* _INPUT FOR THIS TASK_:
Start of Block
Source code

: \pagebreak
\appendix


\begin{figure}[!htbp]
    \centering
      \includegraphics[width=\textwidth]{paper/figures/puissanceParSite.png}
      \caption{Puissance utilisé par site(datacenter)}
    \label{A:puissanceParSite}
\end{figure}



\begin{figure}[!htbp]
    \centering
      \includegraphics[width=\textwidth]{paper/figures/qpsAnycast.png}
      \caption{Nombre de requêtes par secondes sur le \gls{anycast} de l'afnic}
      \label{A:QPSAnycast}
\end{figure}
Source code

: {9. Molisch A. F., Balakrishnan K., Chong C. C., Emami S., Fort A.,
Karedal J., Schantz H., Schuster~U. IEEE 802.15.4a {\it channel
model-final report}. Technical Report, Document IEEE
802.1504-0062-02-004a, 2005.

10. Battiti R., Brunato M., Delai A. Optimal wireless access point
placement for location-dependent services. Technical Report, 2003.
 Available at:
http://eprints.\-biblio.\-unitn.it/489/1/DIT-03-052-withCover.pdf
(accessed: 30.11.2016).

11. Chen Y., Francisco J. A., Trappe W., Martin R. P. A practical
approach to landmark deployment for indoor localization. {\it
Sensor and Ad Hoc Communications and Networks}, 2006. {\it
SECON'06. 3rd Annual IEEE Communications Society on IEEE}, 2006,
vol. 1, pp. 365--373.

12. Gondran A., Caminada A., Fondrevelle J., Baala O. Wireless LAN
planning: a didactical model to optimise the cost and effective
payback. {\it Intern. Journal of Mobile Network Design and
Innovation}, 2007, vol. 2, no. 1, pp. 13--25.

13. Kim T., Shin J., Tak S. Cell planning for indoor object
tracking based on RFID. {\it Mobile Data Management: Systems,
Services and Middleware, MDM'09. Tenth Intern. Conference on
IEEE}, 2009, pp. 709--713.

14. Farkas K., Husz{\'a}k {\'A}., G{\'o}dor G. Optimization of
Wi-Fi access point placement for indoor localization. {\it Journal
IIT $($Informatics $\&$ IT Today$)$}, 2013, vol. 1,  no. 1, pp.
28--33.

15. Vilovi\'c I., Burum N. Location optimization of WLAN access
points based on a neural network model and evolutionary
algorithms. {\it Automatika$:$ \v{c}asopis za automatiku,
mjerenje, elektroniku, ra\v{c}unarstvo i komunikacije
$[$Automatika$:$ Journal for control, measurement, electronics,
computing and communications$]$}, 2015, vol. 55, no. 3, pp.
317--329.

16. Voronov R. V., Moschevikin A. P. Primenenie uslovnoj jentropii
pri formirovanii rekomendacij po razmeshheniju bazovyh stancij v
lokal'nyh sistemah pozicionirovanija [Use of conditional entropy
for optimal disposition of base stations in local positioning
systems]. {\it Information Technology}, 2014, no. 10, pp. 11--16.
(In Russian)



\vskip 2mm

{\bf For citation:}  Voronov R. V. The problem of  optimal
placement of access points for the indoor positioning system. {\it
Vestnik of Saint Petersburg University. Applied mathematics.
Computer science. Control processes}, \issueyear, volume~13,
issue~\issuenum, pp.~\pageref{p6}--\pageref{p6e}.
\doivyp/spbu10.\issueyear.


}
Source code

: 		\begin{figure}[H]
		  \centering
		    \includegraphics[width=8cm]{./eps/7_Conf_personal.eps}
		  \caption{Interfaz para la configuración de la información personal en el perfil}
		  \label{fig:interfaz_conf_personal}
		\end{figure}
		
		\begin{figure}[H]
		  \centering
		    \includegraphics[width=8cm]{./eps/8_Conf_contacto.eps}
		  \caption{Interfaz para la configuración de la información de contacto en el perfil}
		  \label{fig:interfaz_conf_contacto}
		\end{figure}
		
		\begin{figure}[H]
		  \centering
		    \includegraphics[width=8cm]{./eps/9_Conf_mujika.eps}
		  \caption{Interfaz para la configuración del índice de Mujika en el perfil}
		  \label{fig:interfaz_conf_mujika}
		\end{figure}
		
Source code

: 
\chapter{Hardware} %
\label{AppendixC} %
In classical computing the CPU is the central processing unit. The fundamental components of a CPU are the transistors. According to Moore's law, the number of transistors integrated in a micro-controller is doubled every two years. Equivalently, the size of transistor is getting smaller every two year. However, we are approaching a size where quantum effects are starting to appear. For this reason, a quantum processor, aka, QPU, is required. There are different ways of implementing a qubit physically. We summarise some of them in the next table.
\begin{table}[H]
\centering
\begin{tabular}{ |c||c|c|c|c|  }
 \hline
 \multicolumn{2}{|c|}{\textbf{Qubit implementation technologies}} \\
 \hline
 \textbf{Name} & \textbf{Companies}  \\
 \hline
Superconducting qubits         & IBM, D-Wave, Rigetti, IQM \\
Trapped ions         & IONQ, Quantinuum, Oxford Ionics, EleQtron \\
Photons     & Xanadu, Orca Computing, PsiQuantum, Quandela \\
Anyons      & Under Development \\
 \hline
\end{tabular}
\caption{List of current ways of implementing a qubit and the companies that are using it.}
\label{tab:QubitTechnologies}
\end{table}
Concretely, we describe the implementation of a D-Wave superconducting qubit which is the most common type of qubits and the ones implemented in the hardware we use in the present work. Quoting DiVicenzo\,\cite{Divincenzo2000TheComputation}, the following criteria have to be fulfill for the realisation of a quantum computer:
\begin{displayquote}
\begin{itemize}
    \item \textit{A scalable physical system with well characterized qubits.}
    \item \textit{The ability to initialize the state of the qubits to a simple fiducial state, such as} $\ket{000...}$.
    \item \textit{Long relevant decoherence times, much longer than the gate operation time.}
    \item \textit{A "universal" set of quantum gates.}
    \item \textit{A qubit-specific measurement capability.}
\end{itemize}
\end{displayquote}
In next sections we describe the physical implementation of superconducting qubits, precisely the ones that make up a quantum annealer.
End of Block
* _WHAT TO DO_: All lines in the data that contain the word "positioning" should be copied.

* _WORKED SOLUTION_:
for optimal disposition of base stations in local positioning
placement of access points for the indoor positioning system. {\it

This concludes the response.